WHAT THIS TASK INVOLVES – Each line with the word "sqlRunner" must appear in the answer, copied from the records.

RECORD EXCERPTS –
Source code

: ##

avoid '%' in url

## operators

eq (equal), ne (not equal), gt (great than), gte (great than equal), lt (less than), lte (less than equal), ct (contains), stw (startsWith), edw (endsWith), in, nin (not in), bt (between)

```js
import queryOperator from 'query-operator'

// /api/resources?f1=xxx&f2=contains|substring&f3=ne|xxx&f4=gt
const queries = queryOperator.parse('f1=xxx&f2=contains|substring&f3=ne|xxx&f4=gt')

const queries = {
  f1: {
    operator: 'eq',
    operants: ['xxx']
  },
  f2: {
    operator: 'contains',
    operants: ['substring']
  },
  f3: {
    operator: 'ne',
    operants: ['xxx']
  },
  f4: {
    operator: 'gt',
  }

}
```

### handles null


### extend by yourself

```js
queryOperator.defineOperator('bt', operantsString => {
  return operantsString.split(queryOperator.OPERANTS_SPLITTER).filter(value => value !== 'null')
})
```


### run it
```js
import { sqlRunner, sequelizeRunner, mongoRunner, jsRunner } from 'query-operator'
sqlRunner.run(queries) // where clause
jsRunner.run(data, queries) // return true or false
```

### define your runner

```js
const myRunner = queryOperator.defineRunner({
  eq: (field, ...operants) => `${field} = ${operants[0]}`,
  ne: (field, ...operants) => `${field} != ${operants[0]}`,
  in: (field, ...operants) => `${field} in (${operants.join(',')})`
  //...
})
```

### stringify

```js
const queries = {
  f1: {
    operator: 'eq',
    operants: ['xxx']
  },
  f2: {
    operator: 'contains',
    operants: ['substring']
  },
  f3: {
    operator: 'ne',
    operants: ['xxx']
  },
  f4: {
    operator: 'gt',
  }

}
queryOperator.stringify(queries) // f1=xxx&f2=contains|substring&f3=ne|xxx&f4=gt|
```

WRITTEN RESPONSE –
import { sqlRunner, sequelizeRunner, mongoRunner, jsRunner } from 'query-operator'
sqlRunner.run(queries) // where clause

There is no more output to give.